School recruitment woes look set to worsen as new data suggests the government has missed its target for secondary teacher recruits this year by even more than forecast.
As of last Monday, 12,646 applicants to secondary initial teacher training (ITT) courses this year had been recruited, way off the 20,945 target.
The new figures, published today, do not include recruits from Teach First. But assuming the provider recruits the same proportion of trainees as last year, it means ministers would, at best, miss their target for secondary recruits by a third.
‘Grim news’ for schools
John Howson, chair at teacher vacancy site TeachVac, described the forecast as “grim news” amid ongoing concerns over teacher recruitment and retention.
He added the secondary sector would now be dependent on more qualified teachers returning and less departing to prevent staff shortages in the coming months.
“I am not sure that either of those conditions will be in place by the time schools start recruiting in January 2023 for September,” he added.
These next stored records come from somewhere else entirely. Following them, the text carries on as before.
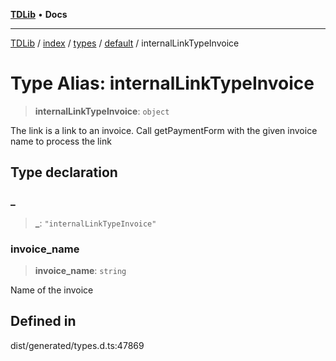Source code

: [**TDLib**](../../../../../../README.md) • **Docs**

***

[TDLib](../../../../../../modules.md) / [index](../../../../../README.md) / [types](../../../README.md) / [default](../README.md) / internalLinkTypeInvoice

# Type Alias: internalLinkTypeInvoice

> **internalLinkTypeInvoice**: `object`

The link is a link to an invoice. Call getPaymentForm with the given invoice name to process the link

## Type declaration

### \_

> **\_**: `"internalLinkTypeInvoice"`

### invoice\_name

> **invoice\_name**: `string`

Name of the invoice

## Defined in

dist/generated/types.d.ts:47869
On Monday, education unions said they were joining forces to flag concerns over teacher shortages at the ongoing Labour party conference.
Dr Mary Bousted, joint general secretary of the National Education Union, said: “After years of successive governments and numerous education secretaries, conditions, pay and school funding have so deteriorated that it is now one that many graduates are choosing not to enter or those currently teaching are choosing to leave.”
Secondary recruits this year are also nearly a quarter lower than in 2019. NFER Schools Workforce lead Jack Worth said it was “very hard to overstate how dreadfully bad these ITT application numbers are”.
Gloomy outlook worsens
The already gloomy outlook has worsened since August. A Schools Week analysis of those actually recruited and awaiting outcomes suggested the target would be missed by a quarter.
The increase appears to have been driven by more unsuccessful candidates being confirmed.
While there were 43,949 unsuccessful secondary ITT applicants as of 15 August, the figure had jumped to 47,602 as of last week.
Howson suggests the disparity between the two months could be down to a “tidying up of unresolved applications by providers”, particularly where staff were on holiday during the summer.
Meanwhile, Kevin Mattinson, a professor emeritus in teacher education, suggested the growth in unsuccessful applications could be down to later submissions which are “often of poorer quality”.
Today’s statistics include applicants who applied through the government’s ‘Apply for teacher training’ service, the main route for ITT courses in England.
Teach First and applicants who have applied directly through their provider are not included in the data.
Few candidates apply directly through their provider, but 1,294 new secondary trainee teachers were recruited through Teach First last year, making up 6 per cent of the overall secondary teacher target.
If their recruits make up the same percentage this year, that would leave a shortfall of 7,042 secondary trainees (34 per cent of the target).
These include candidates with confirmed or conditional places, those who had received an offer but not responded and even those still awaiting decisions from providers – meaning the figures represent a best-case scenario.
The figures also do not account for a reduction due to no-shows and not meeting conditions of entry – which could wipe off up to another five per cent of recruits.
While data from the school workforce census later this year will confirm the overall figures, recruitment for this year’s cohort – including Teach First’s autumn institute – has ended.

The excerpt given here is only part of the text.